The Tolerance Generation: High School, Inequality and the Anti-Bullying Era
Sarah Miller

About the research

Award

NAEd/Spencer Dissertation Fellowship

Award Year

2016

Institution

University of Massachusetts Amherst

Primary Discipline

N/A
By 2015, all 50 states have passed anti-bullying laws and most of the nation’s schools now have anti-bullying policies in place to protect youth from conflict. Yet scholars know little about how anti-bullying policies and initiatives are put into practice, what effects they have on school climate, and how these effects vary among youth across social location. This dissertation is an ethnographic study of the effects of bullying and anti-bullying initiatives within a high school community in the Northeast. Drawing on theoretical tools from cultural sociology, this study seeks to expand empirical understandings of youth conflict by approaching bullying as an ecology—as a set of behaviors that emerge from a context-specific set of interdependent relationships among individuals, families, school communities, and institutional norms and ideologies. The field site is a rural high school that is expressly committed to eradicating bullying, fostering a positive school climate, and promoting tolerance. Through two academic years of intensive fieldwork, analysis of the school’s bullying reports and trainings, observations of students’ use of social media, and in-depth interviews with 127 youth, teachers, parents, and school officials, this study intimately examines how gender, sexuality, class, and race shape this community’s experiences with youth conflict and anti-bullying initiatives. I find that while these initiatives have benefits, they also have many unintended outcomes. While working to prevent teen conflict, anti-bullying initiatives also reinforce social inequalities among youth.

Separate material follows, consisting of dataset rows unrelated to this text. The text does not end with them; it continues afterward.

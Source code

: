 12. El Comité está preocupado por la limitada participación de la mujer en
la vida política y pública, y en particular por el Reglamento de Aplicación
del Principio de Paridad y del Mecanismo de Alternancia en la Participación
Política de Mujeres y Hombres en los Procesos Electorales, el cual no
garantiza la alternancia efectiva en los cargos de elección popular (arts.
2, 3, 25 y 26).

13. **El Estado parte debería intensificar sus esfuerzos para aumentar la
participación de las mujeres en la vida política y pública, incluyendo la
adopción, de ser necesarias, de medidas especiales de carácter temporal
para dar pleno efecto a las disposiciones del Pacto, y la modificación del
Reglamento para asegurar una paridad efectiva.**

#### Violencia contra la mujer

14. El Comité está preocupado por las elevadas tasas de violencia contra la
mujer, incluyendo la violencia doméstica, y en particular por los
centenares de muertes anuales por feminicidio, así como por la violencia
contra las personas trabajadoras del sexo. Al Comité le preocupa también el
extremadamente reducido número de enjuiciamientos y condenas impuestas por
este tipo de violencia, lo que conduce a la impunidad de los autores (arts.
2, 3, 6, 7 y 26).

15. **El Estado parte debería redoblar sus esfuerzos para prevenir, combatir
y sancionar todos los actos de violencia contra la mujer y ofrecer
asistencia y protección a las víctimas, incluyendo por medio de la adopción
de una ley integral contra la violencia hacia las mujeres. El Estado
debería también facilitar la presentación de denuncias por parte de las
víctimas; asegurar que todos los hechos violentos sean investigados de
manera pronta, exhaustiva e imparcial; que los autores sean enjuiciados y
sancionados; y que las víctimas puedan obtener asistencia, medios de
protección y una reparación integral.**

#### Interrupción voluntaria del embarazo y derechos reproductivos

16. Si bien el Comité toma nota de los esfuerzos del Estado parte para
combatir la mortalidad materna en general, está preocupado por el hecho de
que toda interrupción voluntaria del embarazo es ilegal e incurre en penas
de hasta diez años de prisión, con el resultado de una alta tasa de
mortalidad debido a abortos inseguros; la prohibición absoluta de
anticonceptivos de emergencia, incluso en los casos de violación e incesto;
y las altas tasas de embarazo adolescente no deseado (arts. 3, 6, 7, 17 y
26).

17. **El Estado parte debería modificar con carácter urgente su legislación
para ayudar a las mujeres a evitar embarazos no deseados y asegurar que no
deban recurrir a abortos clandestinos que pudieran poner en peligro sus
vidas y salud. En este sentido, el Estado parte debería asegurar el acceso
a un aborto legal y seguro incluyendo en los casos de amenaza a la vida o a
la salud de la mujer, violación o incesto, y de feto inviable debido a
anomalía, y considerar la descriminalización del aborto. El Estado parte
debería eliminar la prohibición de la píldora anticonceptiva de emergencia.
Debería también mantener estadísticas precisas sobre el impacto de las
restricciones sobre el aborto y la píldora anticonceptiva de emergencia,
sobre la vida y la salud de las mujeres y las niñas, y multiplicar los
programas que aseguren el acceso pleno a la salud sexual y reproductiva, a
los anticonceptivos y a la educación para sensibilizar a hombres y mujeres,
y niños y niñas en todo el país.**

In addition to offering contributions to sociological scholarship, this dissertation will accessibly speak to an educational policy audience, urging educators and policymakers to make decisions that take into account the multiple effects anti-bullying initiatives have on school communities and the lives of young people.
About Sarah Miller
Sarah Miller is a doctoral candidate in the Department of Sociology at the University of Massachusetts, Amherst. Her research focuses broadly on youth, education, and social inequality. Her dissertation draws from two academic years of fieldwork, social media observations, and 127 in-depth interviews to explore the varying impacts of youth conflict and anti-bullying initiatives on a high school community in the Northeast. Her other studies have investigated community debates over representations of sexuality in schools and how class, race, and sexuality shape young women’s experiences with relational aggression. Sarah’s research has received funding from the National Science Foundation, the University of Massachusetts, and the Center for Research on Families and has been published in Gender & Society, Sexualities, and the Journal of Youth and Adolescence. She has worked as a research assistant for the Center for Research on Gender and Sexuality, Future of Sex Education, and Advocates for Youth on a variety of initiatives focused on advancing adolescent health, policy, and sexuality education. Prior to graduate school, Sarah directed a sexual violence prevention program providing education and outreach to Chicago Public Schools and local universities.